**Data provided**:

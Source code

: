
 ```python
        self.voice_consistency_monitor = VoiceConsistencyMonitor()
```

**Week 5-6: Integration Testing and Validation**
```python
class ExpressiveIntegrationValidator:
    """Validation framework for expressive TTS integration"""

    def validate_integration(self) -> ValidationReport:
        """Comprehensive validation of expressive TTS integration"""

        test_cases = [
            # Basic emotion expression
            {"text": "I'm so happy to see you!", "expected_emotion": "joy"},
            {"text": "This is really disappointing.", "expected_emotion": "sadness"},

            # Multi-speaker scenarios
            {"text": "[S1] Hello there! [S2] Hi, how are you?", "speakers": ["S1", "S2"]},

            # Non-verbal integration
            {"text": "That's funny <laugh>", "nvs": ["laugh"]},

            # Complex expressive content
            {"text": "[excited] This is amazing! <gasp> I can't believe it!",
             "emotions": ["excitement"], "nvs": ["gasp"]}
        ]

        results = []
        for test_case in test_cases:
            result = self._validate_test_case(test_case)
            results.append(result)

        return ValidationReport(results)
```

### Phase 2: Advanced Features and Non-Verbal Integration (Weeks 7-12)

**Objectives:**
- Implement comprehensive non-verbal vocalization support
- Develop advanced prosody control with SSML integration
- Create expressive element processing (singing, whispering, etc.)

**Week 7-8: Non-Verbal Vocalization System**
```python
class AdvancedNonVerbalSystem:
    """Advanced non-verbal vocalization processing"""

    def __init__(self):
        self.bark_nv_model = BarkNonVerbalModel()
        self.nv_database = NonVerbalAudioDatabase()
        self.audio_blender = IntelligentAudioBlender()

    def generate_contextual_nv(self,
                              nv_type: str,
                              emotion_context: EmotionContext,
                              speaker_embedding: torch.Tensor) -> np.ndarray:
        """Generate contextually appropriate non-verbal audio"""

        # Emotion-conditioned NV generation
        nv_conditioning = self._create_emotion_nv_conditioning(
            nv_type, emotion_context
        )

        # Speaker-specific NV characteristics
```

**Exercise goal**:
All of the records above are to be returned exactly as they stand.

**Your response**:
Source code

:
 ```python
        self.voice_consistency_monitor = VoiceConsistencyMonitor()
```

**Week 5-6: Integration Testing and Validation**
```python
class ExpressiveIntegrationValidator:
    """Validation framework for expressive TTS integration"""

    def validate_integration(self) -> ValidationReport:
        """Comprehensive validation of expressive TTS integration"""

        test_cases = [
            # Basic emotion expression
            {"text": "I'm so happy to see you!", "expected_emotion": "joy"},
            {"text": "This is really disappointing.", "expected_emotion": "sadness"},

            # Multi-speaker scenarios
            {"text": "[S1] Hello there! [S2] Hi, how are you?", "speakers": ["S1", "S2"]},

            # Non-verbal integration
            {"text": "That's funny <laugh>", "nvs": ["laugh"]},

            # Complex expressive content
            {"text": "[excited] This is amazing! <gasp> I can't believe it!",
             "emotions": ["excitement"], "nvs": ["gasp"]}
        ]

        results = []
        for test_case in test_cases:
            result = self._validate_test_case(test_case)
            results.append(result)

        return ValidationReport(results)
```

### Phase 2: Advanced Features and Non-Verbal Integration (Weeks 7-12)

**Objectives:**
- Implement comprehensive non-verbal vocalization support
- Develop advanced prosody control with SSML integration
- Create expressive element processing (singing, whispering, etc.)

**Week 7-8: Non-Verbal Vocalization System**
```python
class AdvancedNonVerbalSystem:
    """Advanced non-verbal vocalization processing"""

    def __init__(self):
        self.bark_nv_model = BarkNonVerbalModel()
        self.nv_database = NonVerbalAudioDatabase()
        self.audio_blender = IntelligentAudioBlender()

    def generate_contextual_nv(self,
                              nv_type: str,
                              emotion_context: EmotionContext,
                              speaker_embedding: torch.Tensor) -> np.ndarray:
        """Generate contextually appropriate non-verbal audio"""

        # Emotion-conditioned NV generation
        nv_conditioning = self._create_emotion_nv_conditioning(
            nv_type, emotion_context
        )

        # Speaker-specific NV characteristics
```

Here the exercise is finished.